Nessuno può mettere in dubbio che in momenti come quello del Bernabeu si possa perdere la testa. Ma ci sono delle considerazioni

Ridere per questa foto: sì, ma ad una condizione

«Arbitro picchiato. Un cazzotto per l’espulsione».

«Arbitro picchiato a sangue».

«Arbitro picchiato come in una spedizione punitiva».

«Arbitro fischia rigore: picchiato ed aggredito».

 

Mi sono fermato ai primi quattro titoli trovati su Google alla ricerca delle due parole chiave: “arbitro” e “picchiato”. Ma di articoli che raccontano questa particolare stortura che caratterizza il gioco del calcio ce ne sarebbero in quantità pressoché infinita.

È una devianza, una linea retta che ad un tratto si biforca e prende la direzione opposta allo stesso concetto di sport, di qualunque tipo e derivazione sia. E di qualsiasi regola della civiltà.

 

Il riferimento, è chiaro, è al ritorno dei quarti di finale tra Real Madrid e Juventus, match eccitante sin dal primo minuto e quasi leggendario. Quasi, perché è finito con l’epilogo che tutti conosciamo: fino al 94’, 0-3 in favore dei bianconeri – punteggio che avrebbe portato la gara ai tempi supplementari – poi il calcio di rigore assegnato dal direttore di gara per il fallo di Benatia su Lucas Vazquez.

Al fischio dell’arbitro Michael Oliver, il putiferio. Tutti i giocatori della Juventus, naturalmente in trance agonistica ed infuriati per il penalty che li avrebbe eliminati concesso a trenta secondi dalla fine, hanno accerchiato il fischietto inglese con fare intimidatorio.

In testa al gruppo Gigi Buffon, il capitano – in quanto tale l’unico titolato a muovere critiche e chiedere spiegazioni – il quale, pallone sotto braccio, ha prima toccato Oliver (atto assolutamente vietato dal regolamento), per poi protestare con veemenza proferendo, pare, qualche parola di troppo. Risultato: cartellino rosso per il portiere campione del Mondo ed addio al calcio europeo amarissimo.

 

Nessuno può mettere in dubbio che in momenti come quello si possa perdere la testa.
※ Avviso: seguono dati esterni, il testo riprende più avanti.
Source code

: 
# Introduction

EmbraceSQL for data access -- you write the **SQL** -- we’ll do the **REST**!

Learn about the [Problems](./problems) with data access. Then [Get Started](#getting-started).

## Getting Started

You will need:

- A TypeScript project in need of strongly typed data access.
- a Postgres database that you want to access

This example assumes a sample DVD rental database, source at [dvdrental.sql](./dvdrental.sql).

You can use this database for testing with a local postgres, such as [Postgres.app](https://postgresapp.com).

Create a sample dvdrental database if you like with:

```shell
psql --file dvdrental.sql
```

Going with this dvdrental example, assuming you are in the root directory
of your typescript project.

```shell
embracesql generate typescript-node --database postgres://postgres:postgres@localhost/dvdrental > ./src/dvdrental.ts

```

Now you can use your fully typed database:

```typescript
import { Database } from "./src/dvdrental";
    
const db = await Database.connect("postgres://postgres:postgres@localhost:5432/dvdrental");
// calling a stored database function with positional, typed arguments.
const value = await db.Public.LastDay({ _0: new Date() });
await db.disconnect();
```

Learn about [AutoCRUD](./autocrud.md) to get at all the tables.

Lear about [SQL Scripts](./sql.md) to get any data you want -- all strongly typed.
Dopo 94 minuti al limite della perfezione, con la consapevolezza di essere non ad un passo ma ad un millimetro dall’impresa (ribaltare lo 0-3 dell’andata in uno stadio come il “Bernabeu” non succede proprio tutti giorni), ci si può sentire derubati, privati di un sogno che si stava costruendo contro ogni pronostico. E dunque indemoniati.
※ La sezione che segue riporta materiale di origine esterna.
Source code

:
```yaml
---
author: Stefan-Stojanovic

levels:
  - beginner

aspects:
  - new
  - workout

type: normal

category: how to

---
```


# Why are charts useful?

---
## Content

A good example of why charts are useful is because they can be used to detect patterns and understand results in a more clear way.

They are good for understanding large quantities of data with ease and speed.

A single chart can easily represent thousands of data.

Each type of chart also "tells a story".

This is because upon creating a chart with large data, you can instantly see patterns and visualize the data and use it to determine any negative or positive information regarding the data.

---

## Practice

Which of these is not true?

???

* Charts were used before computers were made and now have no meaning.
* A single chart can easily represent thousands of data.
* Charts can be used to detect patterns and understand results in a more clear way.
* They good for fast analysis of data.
Premessa debitamente fatta, questo atteggiamento nei confronti del direttore di gara non va solo e semplicemente condannato con severità. Ma, è bene ricordarlo, è tra i motivi per cui nei campi di categorie inferiori succedono schifezze come quelle citate a principio di questo articolo. Perché in Terza Categoria non ci sono telecamere, riflettori accesi, microfoni, tribune stampa piene di operatori dell’informazione pronti a raccogliere e riportare.
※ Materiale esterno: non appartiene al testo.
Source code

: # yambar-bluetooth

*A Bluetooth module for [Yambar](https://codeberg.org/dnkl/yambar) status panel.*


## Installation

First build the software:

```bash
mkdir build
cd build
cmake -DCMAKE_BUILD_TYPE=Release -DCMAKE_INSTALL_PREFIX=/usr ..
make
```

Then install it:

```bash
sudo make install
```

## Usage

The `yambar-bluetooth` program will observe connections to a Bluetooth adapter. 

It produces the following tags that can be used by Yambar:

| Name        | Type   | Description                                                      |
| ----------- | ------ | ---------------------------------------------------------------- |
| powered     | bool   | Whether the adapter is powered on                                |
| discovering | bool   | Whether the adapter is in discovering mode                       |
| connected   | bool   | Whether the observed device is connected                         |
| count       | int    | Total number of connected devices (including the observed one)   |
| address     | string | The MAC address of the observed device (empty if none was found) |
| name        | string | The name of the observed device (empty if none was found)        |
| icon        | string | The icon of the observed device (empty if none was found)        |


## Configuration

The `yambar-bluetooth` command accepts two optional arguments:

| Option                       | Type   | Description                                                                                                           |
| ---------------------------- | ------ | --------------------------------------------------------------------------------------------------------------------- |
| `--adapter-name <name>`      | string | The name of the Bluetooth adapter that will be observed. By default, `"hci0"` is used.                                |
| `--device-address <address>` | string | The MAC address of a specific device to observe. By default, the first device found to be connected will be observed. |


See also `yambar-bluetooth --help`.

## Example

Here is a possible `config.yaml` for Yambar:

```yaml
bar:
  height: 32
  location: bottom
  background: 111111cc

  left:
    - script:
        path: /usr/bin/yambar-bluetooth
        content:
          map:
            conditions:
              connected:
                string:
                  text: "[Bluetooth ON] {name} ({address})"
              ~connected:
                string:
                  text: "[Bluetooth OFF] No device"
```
E se ci sono infiniti episodi di arbitri picchiati, minacciati, talvolta vittime di violenza privata, ci si dovrebbe porre qualche domanda.

 

Perché il primo esempio è dato da loro: dai grandissimi del calcio, quelli della Champions, delle massime competizioni, i campioni del Mondo, i palloni d’oro, i capitani dal palmares ingombrante. Il fair play, questo benedetto ed ovunque citato fair play, da lì deriva: dall’atteggiamento che i big del pallone usano in ogni frazione di gioco, nei confronti degli avversari e del direttore di gara.

 

Per questo, si dovrebbe ammettere l’ironia sull’episodio del Bernabeu esclusivamente in presenza di una piena consapevolezza del messaggio che, in fondo e senza dubbio involontariamente, si lascia passare.

«L’italiano ha un solo vero nemico – scriveva Ennio Flaiano – l’arbitro di calcio, perché emette un giudizio».

Magari ingiusto, inaccettabile, perfino cattivo: ma va accettato. Sempre.